### Activity
Within the listing below, show every line that contains the word "image".

+++ Data +++

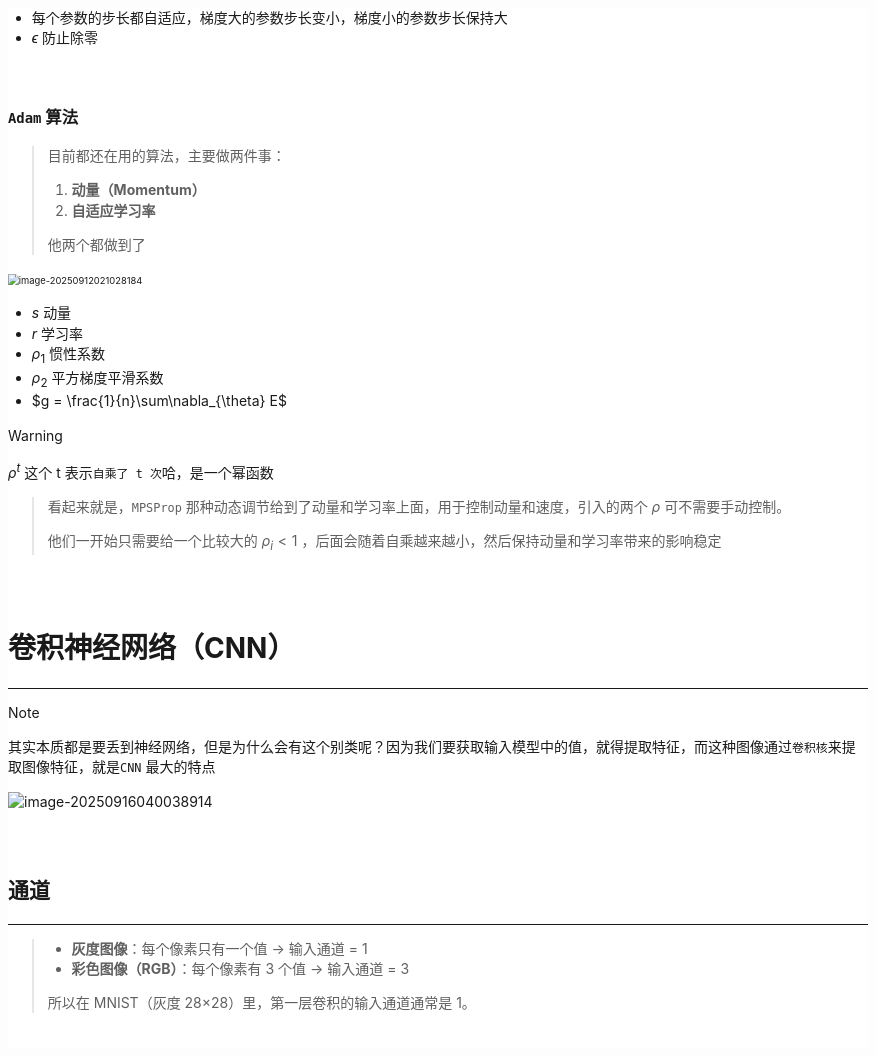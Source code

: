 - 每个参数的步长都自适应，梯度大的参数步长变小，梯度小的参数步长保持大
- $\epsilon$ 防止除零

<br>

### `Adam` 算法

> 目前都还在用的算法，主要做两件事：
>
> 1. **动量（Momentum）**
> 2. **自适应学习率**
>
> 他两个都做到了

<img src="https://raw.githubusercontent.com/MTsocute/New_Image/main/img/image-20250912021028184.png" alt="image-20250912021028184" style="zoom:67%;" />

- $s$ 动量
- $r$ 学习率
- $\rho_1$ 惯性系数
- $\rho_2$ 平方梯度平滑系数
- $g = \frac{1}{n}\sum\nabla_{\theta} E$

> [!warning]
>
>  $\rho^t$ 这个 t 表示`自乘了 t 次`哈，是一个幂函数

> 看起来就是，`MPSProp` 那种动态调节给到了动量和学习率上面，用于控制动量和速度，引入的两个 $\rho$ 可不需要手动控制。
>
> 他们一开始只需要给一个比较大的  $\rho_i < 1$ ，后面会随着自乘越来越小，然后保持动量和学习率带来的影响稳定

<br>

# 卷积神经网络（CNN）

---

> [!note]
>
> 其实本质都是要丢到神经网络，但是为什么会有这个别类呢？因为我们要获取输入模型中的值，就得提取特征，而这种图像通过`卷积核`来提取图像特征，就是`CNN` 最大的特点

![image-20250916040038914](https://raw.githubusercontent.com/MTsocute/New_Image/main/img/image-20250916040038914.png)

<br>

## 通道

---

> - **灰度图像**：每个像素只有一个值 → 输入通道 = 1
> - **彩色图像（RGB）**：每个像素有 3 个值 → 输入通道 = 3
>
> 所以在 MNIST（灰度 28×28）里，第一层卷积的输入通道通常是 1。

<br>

+++

### Exercise answer
<img src="https://raw.githubusercontent.com/MTsocute/New_Image/main/img/image-20250912021028184.png" alt="image-20250912021028184" style="zoom:67%;" />
![image-20250916040038914](https://raw.githubusercontent.com/MTsocute/New_Image/main/img/image-20250916040038914.png)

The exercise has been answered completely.